I closed my eyes when she started sniping away and kept them closed till I heard her stop. I felt her brush hair off of my shoulders.
"All done! I think it looks wonderful!" She sat down her weapons triumphantly and picked up a small mirror, holding it in front of my face. "What do you think?"
"It's out of the way. Thank you." I glanced at it in the mirror to appease her, then stood and ran my hands through it. It was cropped short, like I wanted, but she had left a little length up top.

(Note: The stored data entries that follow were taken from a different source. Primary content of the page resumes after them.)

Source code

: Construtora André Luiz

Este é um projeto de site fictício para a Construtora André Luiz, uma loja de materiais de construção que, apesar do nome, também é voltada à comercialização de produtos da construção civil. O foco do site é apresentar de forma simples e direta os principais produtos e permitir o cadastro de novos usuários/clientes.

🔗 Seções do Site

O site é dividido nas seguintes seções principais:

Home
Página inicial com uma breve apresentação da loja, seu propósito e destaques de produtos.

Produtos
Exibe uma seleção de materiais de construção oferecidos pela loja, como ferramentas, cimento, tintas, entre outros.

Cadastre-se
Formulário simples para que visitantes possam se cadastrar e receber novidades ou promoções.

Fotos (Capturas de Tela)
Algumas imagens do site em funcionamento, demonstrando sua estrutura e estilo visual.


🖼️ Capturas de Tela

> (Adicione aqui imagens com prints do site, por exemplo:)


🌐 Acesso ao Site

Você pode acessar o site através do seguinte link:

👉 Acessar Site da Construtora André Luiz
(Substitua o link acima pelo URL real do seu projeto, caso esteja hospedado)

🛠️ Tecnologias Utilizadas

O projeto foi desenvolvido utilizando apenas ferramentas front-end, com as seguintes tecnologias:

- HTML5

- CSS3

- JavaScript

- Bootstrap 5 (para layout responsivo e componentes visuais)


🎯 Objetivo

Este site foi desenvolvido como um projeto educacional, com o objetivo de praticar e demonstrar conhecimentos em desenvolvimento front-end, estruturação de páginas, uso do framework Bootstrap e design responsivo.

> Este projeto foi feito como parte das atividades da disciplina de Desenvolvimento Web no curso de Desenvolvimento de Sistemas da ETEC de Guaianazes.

So long as it didn't end up on my face or blind me, I was happy. I gave her an appreciative hug and went back to the living room after trying to make her let me help with the cleanup. Of course she adamantly refused.
I said goodnight to everyone and headed to bed, hoping that tomorrow wouldn't be too difficult. I thought nerves would keep me awake, but the amazing sight of my bed had me out as soon as I hit the sheets.
"Hiei." Kurama called after the short fire demon before he went into his room for the night.
"What, Fox?" His crimson eyes slid toward the man casually leaning against the wall across from him.
"I know that you've been working with the Jagan." The long haired man pushed himself from the wall and took a few step closer, a serious look on his face.
"And?" Hiei was growing irritated. He just wanted to be by himself. It seemed like more than not he was stuck in a room with at least one idiot.
"Do not use Suteki as an excuse to try it out." Kurama's arms crossed.
"Hn." Hiei went into his room and closed the door on Kurama's disapproving look.
He would do whatever he wanted with the girl. It's not like she could stop him.